• [PROBLEM]:
In how many lines of the records does "Required" appear? Answer with one number.

--- DATA SECTION Enclosed Below ---

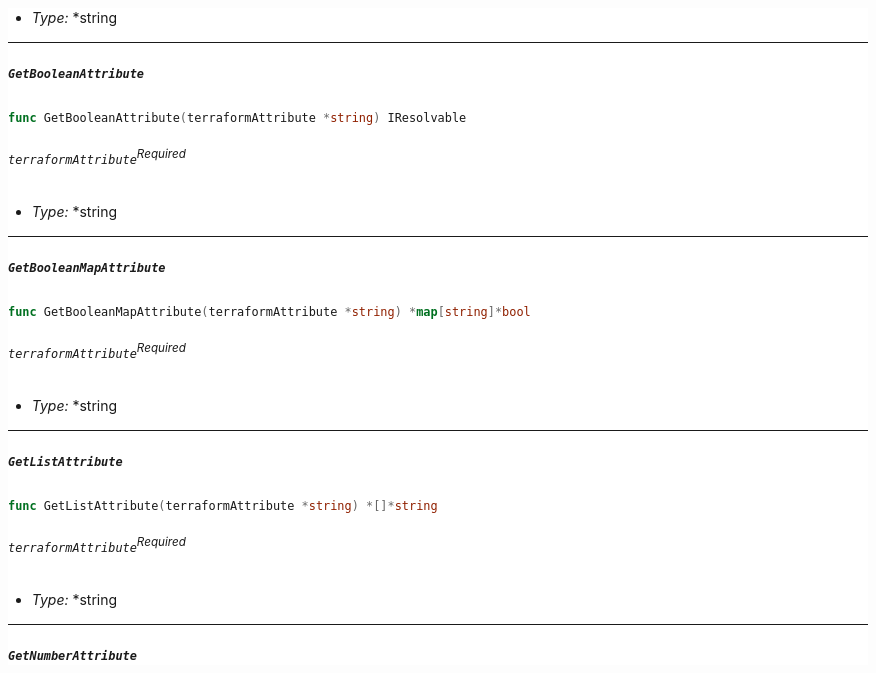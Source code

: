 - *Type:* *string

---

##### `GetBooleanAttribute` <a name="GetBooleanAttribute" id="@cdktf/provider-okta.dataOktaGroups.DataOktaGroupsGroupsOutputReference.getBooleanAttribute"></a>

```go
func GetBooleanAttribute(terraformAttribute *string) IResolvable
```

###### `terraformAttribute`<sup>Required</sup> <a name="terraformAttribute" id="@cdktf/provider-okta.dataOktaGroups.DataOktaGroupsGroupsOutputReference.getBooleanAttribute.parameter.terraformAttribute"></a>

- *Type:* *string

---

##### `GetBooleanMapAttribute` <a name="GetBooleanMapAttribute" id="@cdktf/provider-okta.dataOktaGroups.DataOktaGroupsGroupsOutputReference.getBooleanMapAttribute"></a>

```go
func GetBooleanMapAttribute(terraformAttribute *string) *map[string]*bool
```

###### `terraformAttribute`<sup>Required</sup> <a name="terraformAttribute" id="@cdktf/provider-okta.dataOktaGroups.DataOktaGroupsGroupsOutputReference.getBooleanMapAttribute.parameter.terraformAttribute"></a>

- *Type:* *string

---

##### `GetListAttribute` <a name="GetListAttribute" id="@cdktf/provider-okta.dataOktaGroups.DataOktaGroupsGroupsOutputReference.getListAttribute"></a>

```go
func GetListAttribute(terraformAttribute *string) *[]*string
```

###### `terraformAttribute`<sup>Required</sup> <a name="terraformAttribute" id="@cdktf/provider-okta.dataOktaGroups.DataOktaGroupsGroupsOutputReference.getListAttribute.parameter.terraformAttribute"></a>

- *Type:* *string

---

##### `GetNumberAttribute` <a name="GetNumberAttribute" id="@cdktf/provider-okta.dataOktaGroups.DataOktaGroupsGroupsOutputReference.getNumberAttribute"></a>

--- End of Enclosed DATA SECTION ---

• [RESULT]:
3